What are you optimising for?
Recently, one of the teams I am lucky to work with showed me a tool they had built to help plan and manage Cloud adoption. It captured system data, project data, dependencies between applications and platform capabilities, and the roadmap for launch and enablement of those capabilities. Such a tool is helpful for any Cloud adoption programme, but what really stuck with me was the goal that the team had set for themselves.
The team wanted to answer two questions. First, what were they optimising for? And, second, what would they do differently depending on the answer to the first question? If they were optimising for cost, then one set of dependencies mattered more than another set. If they were optimising for agility, then they would give one set of tasks more priority than another set.
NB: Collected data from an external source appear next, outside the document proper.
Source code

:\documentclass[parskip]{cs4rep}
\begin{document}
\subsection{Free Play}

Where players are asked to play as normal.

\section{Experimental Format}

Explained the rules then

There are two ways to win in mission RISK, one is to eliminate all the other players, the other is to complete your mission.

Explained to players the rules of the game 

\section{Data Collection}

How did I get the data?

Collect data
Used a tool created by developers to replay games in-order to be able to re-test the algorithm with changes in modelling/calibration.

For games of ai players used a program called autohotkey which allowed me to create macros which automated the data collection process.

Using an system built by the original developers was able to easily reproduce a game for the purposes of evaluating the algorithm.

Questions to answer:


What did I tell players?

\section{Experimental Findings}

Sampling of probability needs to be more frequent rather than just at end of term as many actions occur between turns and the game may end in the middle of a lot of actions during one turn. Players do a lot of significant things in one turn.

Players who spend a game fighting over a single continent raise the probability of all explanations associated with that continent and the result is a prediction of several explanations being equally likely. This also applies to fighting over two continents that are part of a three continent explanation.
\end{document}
If they were optimising for risk, then they would build their plan this way rather than that way.
I think that answering these questions - not just for strategic Cloud adoption, but for any complex endeavour - is vital, for three reasons.
First, I think it is helpful to express our goals in terms of optimisation. It is normal to express and elaborate the goals of any task that we are undertaking, whether we define a mission statement, a set of requirements, a backlog of user stories, or set KPIs or OKRs. But it is also normal that we cannot achieve all of our goals in all dimensions at the same time: most complex endeavours are optimisation problems, where we need to figure out which goals we will give priority to, and for which goals we will accept compromise. This might seem obvious, but it is often hard to accept that we cannot have everything at once: personally, I have learnt the classic tension between time, quality and cost many times (often the hard way), but that doesn’t stop me wanting to optimise for all three simultaneously.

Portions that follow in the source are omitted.